Starting from:

$30

HW 3: Bash Scripting

HW 3: Bash Scripting

Overview: The last homework had you create a pipeline of utilities to locate files with the same content.
This homework will have you perform this task again using features of bash.
Objective: Write a bash program that finds all the files with the same md5sum hash, sorts them by
the size of the group sharing that hash, and prints out the groups as a comma-separated list.
Guidelines:
• You must do this by splitting the program into three functions:
– The first function, find_and_count_duplicates , will be for listing the files (find), determining
their md5sum (md5sum), and creating a few arrays. One array will map the hash to all the files
that have that md5sum.

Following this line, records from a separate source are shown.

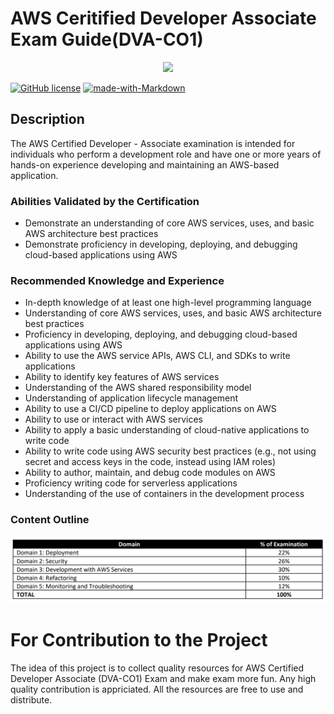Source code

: <div align="center">
<p align="center">
  <h1 align="left">AWS Ceritified Developer Associate Exam Guide(DVA-CO1)</h1>
   <img src="https://d1.awsstatic.com/training-and-certification/Certification%20Badges/AWS-Certified_Developer_Associate_512x512.6d5f0ad35de66966c96f8e408e4fd919c1a2d753.png">
</p>
</div>

[![GitHub license](https://img.shields.io/github/license/Naereen/StrapDown.js.svg)](https://github.com/kisancodes/AWS-Ceritified-Developer-Associate/blob/main/LICENSE)
[![made-with-Markdown](https://img.shields.io/badge/Made%20with-Markdown-1f425f.svg)](http://commonmark.org)

## Description

The AWS Certified Developer - Associate examination is intended for individuals who perform a development
role and have one or more years of hands-on experience developing and maintaining an AWS-based application.

### Abilities Validated by the Certification

- Demonstrate an understanding of core AWS services, uses, and basic AWS architecture best practices
- Demonstrate proficiency in developing, deploying, and debugging cloud-based applications using AWS

### Recommended Knowledge and Experience

- In-depth knowledge of at least one high-level programming language
- Understanding of core AWS services, uses, and basic AWS architecture best practices
- Proficiency in developing, deploying, and debugging cloud-based applications using AWS
- Ability to use the AWS service APIs, AWS CLI, and SDKs to write applications
- Ability to identify key features of AWS services
- Understanding of the AWS shared responsibility model
- Understanding of application lifecycle management
- Ability to use a CI/CD pipeline to deploy applications on AWS
- Ability to use or interact with AWS services
- Ability to apply a basic understanding of cloud-native applications to write code
- Ability to write code using AWS security best practices (e.g., not using secret and access keys in the code, instead using IAM roles)
- Ability to author, maintain, and debug code modules on AWS
- Proficiency writing code for serverless applications
- Understanding of the use of containers in the development process

### Content Outline

![AWS Certified Developer Associate Exam content](/images/content-outline.png)

# For Contribution to the Project

The idea of this project is to collect quality resources for AWS Certified Developer Associate (DVA-CO1) Exam and make exam more fun. Any high quality contribution is appriciated. All the resources are free to use and distribute.
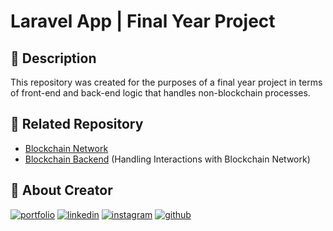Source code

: # Laravel App | Final Year Project

## :open_book: Description

This repository was created for the purposes of a final year project in terms of front-end and back-end logic that handles non-blockchain processes.

<!-- list of related repository -->

## :link: Related Repository

-   [Blockchain Network](https://github.com/ferdyhape/Blockchain-Network-GETH)
-   [Blockchain Backend](https://github.com/ferdyhape/Blockchain-Backend-Express) (Handling Interactions with Blockchain Network)

## :man: About Creator

[![portfolio](https://img.shields.io/badge/my_portfolio-000?style=for-the-badge&logo=ko-fi&logoColor=white)](https://www.ferdyhape.site/)
[![linkedin](https://img.shields.io/badge/linkedin-0A66C2?style=for-the-badge&logo=linkedin&logoColor=white)](https://www.linkedin.com/in/ferdy-hahan-pradana)
[![instagram](https://img.shields.io/badge/instagram-833AB4?style=for-the-badge&logo=instagram&logoColor=white)](https://instagram.com/ferdyhape)
[![github](https://img.shields.io/badge/github-333?style=for-the-badge&logo=github&logoColor=white)](https://github.com/ferdyhape)
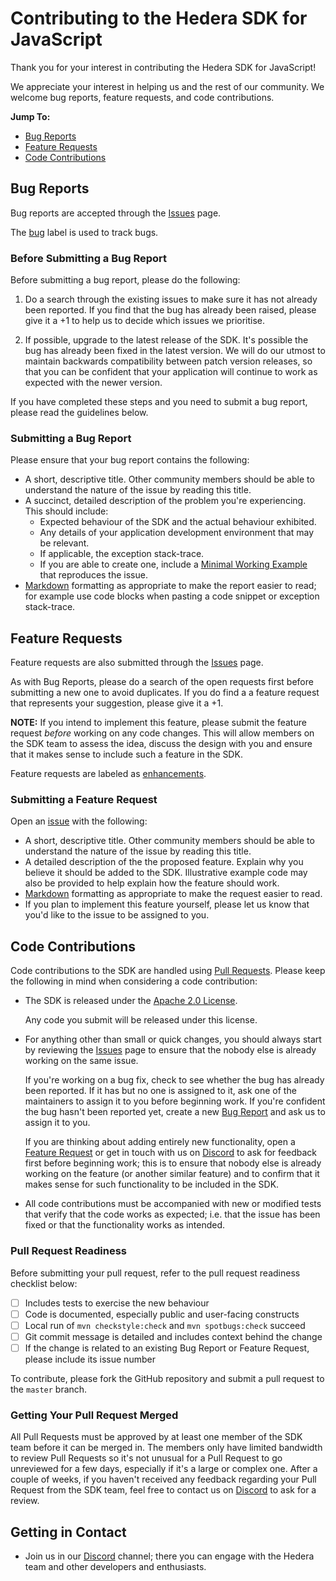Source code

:# Contributing to the Hedera SDK for JavaScript

Thank you for your interest in contributing the Hedera SDK for JavaScript!

We appreciate your interest in helping us and the rest of our community. We welcome bug reports, feature requests, and code contributions.

__Jump To:__

* [Bug Reports](#bug-reports)
* [Feature Requests](#feature-requests)
* [Code Contributions](#code-contributions)

## Bug Reports

Bug reports are accepted through the [Issues][issues] page.

The [bug][label-bug] label is used to track bugs.

### Before Submitting a Bug Report

Before submitting a bug report, please do the following:

1. Do a search through the existing issues to make sure it has not already been reported. If you find that the bug has already been raised, please give it a +1 to help us to decide which issues we prioritise.

2. If possible, upgrade to the latest release of the SDK. It's possible the bug has already been fixed in the latest version. We will do our utmost to maintain backwards compatibility between patch version releases, so that you can be confident that your application will continue to work as expected with the newer version.

If you have completed these steps and you need to submit a bug report, please read the guidelines below.

### Submitting a Bug Report

Please ensure that your bug report contains the following:

* A short, descriptive title. Other community members should be able to understand the nature of the issue by reading this title.
* A succinct, detailed description of the problem you're experiencing. This should include:
  * Expected behaviour of the SDK and the actual behaviour exhibited.
  * Any details of your application development environment that may be relevant.
  * If applicable, the exception stack-trace.
  * If you are able to create one, include a [Minimal Working Example][mwe] that reproduces the issue.
* [Markdown][markdown] formatting as appropriate to make the report easier to read; for example use code blocks when pasting a code snippet or exception stack-trace.

## Feature Requests

Feature requests are also submitted through the [Issues][issues] page.

As with Bug Reports, please do a search of the open requests first before submitting a new one to avoid duplicates. If you do find a a feature request that represents your suggestion, please give it a +1.

__NOTE:__ If you intend to implement this feature, please submit the feature request *before* working on any code changes. This will allow members on the SDK team to assess the idea, discuss the design with you and ensure that it makes sense to include such a feature in the SDK.

Feature requests are labeled as [enhancements][label-enhancement].

### Submitting a Feature Request

Open an [issue][issues] with the following:

* A short, descriptive title. Other community members should be able to understand the nature of the issue by reading this title.
* A detailed description of the the proposed feature. Explain why you believe it should be added to the SDK. Illustrative example code may also be provided to help explain how the feature should work.
* [Markdown][markdown] formatting as appropriate to make the request easier to read.
* If you plan to implement this feature yourself, please let us know that you'd like to the issue to be assigned to you.

## Code Contributions

Code contributions to the SDK are handled using [Pull Requests][pull-requests]. Please keep the following in mind when considering a code contribution:

* The SDK is released under the [Apache 2.0 License][license].

   Any code you submit will be released under this license.

* For anything other than small or quick changes, you should always start by reviewing the [Issues][issues] page to ensure that the nobody else is already working on the same issue.

  If you're working on a bug fix, check to see whether the bug has already been reported. If it has but no one is assigned to it, ask one of the maintainers to assign it to you before beginning work. If you're confident the bug hasn't been reported yet, create a new [Bug Report](#bug-reports) and ask us to assign it to you.

  If you are thinking about adding entirely new functionality, open a [Feature Request](#feature-requests) or get in touch with us on [Discord](discord) to ask for feedback first before beginning work; this is to ensure that nobody else is already working on the feature (or another similar feature) and to confirm that it makes sense for such functionality to be included in the SDK.
* All code contributions must be accompanied with new or modified tests that verify that the code works as expected; i.e. that the issue has been fixed or that the functionality works as intended.

### Pull Request Readiness

Before submitting your pull request, refer to the pull request readiness checklist below:

* [ ] Includes tests to exercise the new behaviour
* [ ] Code is documented, especially public and user-facing constructs
* [ ] Local run of `mvn checkstyle:check` and `mvn spotbugs:check` succeed
* [ ] Git commit message is detailed and includes context behind the change
* [ ] If the change is related to an existing Bug Report or Feature Request, please include its issue number

To contribute, please fork the GitHub repository and submit a pull request to the `master` branch.

### Getting Your Pull Request Merged

All Pull Requests must be approved by at least one member of the SDK team before it can be merged in. The members only have limited bandwidth to review Pull Requests so it's not unusual for a Pull Request to go unreviewed for a few days, especially if it's a large or complex one. After a couple of weeks, if you haven't received any feedback regarding your Pull Request from the SDK team, feel free to contact us on [Discord](discord) to ask for a review.

## Getting in Contact

* Join us in our [Discord][discord] channel; there you can engage with the Hedera team and other developers and enthusiasts.

[license]: https://github.com/hashgraph/hedera-sdk-js/blob/master/LICENSE
[mwe]: https://en.wikipedia.org/wiki/Minimal_Working_Example
[markdown]: https://guides.github.com/features/mastering-markdown/
[issues]: https://github.com/hashgraph/hedera-sdk-js/issues
[pull-requests]: https://github.com/hashgraph/hedera-sdk-js/pulls
[label-bug]: https://github.com/hashgraph/hedera-sdk-js/labels/bug
[label-enhancement]: https://github.com/hashgraph/hedera-sdk-js/labels/enhancement
[discord]: https://hedera.com/discord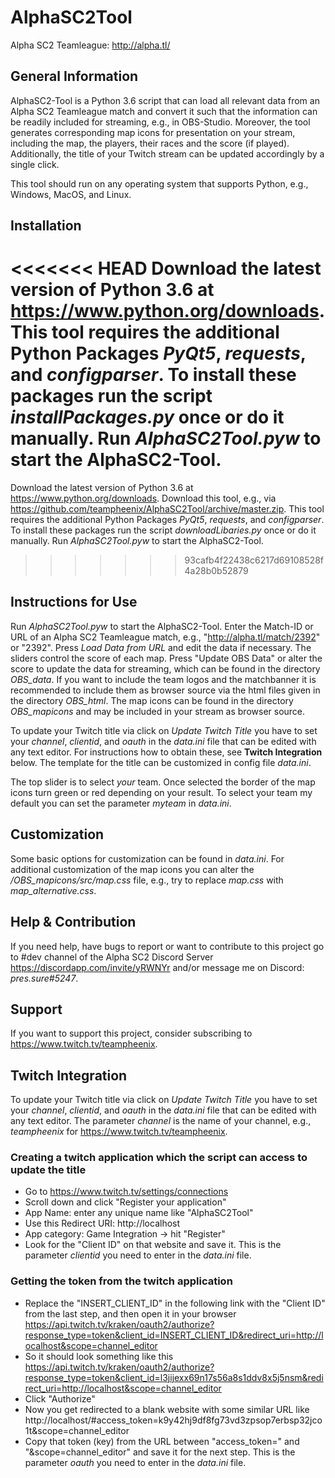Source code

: # AlphaSC2Tool

Alpha SC2 Teamleague: http://alpha.tl/

## General Information

AlphaSC2-Tool is a Python 3.6 script that can load all relevant data from an Alpha SC2 Teamleague match and convert it such that the information can be readily included for streaming, e.g., in OBS-Studio. Moreover, the tool generates corresponding map icons for presentation on your stream, including the map, the players, their races and the score (if played). Additionally, the title of your Twitch stream can be updated accordingly by a single click.

This tool should run on any operating system that supports Python, e.g., Windows, MacOS, and Linux.

## Installation

<<<<<<< HEAD
Download the latest version of Python 3.6 at https://www.python.org/downloads. This tool requires the additional Python Packages *PyQt5*, *requests*, and *configparser*. To install these packages run the script *installPackages.py* once or do it manually. Run *AlphaSC2Tool.pyw* to start the AlphaSC2-Tool.
=======
Download the latest version of Python 3.6 at https://www.python.org/downloads. Download this tool, e.g., via https://github.com/teampheenix/AlphaSC2Tool/archive/master.zip. This tool requires the additional Python Packages *PyQt5*, *requests*, and *configparser*. To install these packages run the script *downloadLibaries.py* once or do it manually. Run *AlphaSC2Tool.pyw* to start the AlphaSC2-Tool.
>>>>>>> 93cafb4f22438c6217d69108528f4a28b0b52879

## Instructions for Use

Run *AlphaSC2Tool.pyw* to start the AlphaSC2-Tool. Enter the Match-ID or URL of an Alpha SC2 Teamleague match, e.g., "http://alpha.tl/match/2392" or "2392". Press *Load Data from URL* and edit the data if necessary. The sliders control the score of each map. Press "Update OBS Data" or alter the score to update the data for streaming, which can be found in the directory *OBS_data*. If you want to include the team logos and the matchbanner it is recommended to include them as browser source via the html files given in the directory *OBS_html*. The map icons can be found in the directory *OBS_mapicons* and may be included in your stream as browser source.

To update your Twitch title via click on *Update Twitch Title* you have to set your *channel*, *clientid*, and *oauth* in the *data.ini* file that can be edited with any text editor. For instructions how to obtain these, see **Twitch Integration** below. The template for the title can be customized in config file *data.ini*.

The top slider is to select *your* team. Once selected the border of the map icons turn green or red depending on your result. To select your team my default you can set the parameter *myteam* in *data.ini*.

## Customization

Some basic options for customization can be found in *data.ini*. For additional customization of the map icons you can alter the */OBS_mapicons/src/map.css* file, e.g., try to replace *map.css* with *map_alternative.css*.

## Help & Contribution

If you need help, have bugs to report or want to contribute to this project go to #dev channel of the Alpha SC2 Discord Server https://discordapp.com/invite/yRWNYr and/or message me on Discord: *pres.sure#5247*.

## Support

If you want to support this project, consider subscribing to https://www.twitch.tv/teampheenix.

## Twitch Integration

To update your Twitch title via click on *Update Twitch Title* you have to set your *channel*, *clientid*, and *oauth* in the *data.ini* file that can be edited with any text editor. The parameter *channel* is the name of your channel, e.g., 
*teampheenix* for https://www.twitch.tv/teampheenix.

### Creating a twitch application which the script can access to update the title
* Go to https://www.twitch.tv/settings/connections
* Scroll down and click "Register your application"
* App Name: enter any unique name like "AlphaSC2Tool"
* Use this Redirect URI: http://localhost
* App category: Game Integration -> hit "Register"
* Look for the "Client ID" on that website and save it. This is the parameter *clientid* you need to enter in the *data.ini* file.

### Getting the token from the twitch application
* Replace the "INSERT_CLIENT_ID" in the following link with the "Client ID" from the last step, and then open it in your browser https://api.twitch.tv/kraken/oauth2/authorize?response_type=token&client_id=INSERT_CLIENT_ID&redirect_uri=http://localhost&scope=channel_editor
* So it should look something like this https://api.twitch.tv/kraken/oauth2/authorize?response_type=token&client_id=l3jijexx69n17s56a8s1ddv8x5j5nsm&redirect_uri=http://localhost&scope=channel_editor
* Click "Authorize"
* Now you get redirected to a blank website with some similar URL like http://localhost/#access_token=k9y42hj9df8fg73vd3zpsop7erbsp32jco1t&scope=channel_editor
* Copy that token (key) from the URL between "access_token=" and "&scope=channel_editor" and save it for the next step. This is the parameter *oauth* you need to enter in the *data.ini* file.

Another array will store a count of the number of duplicates for each
md5sum.
– The second function, assign_md5sums_to_group_sizes , will have you create an array that will
store all the md5sum hashes for a single group size.
– The third function, print_group_sizes , will be to iterate over the group sizes, and print the
files for each md5sum group of that size.
• You must comment some of your code in each function (use # before text).
• You must use at least one for loop and at least one while loop.
Restrictions:
• No credit will be given if you use the method from solution 2.
• The only commands you are permitted to use outside of bash’s builtin functionality are find, md5sum
, sort, and tr (once each).
Helpful hints:
• Command substitution is one way of initializing an array
• To use a parameter as the key of an associative array, you will need to quote that variable.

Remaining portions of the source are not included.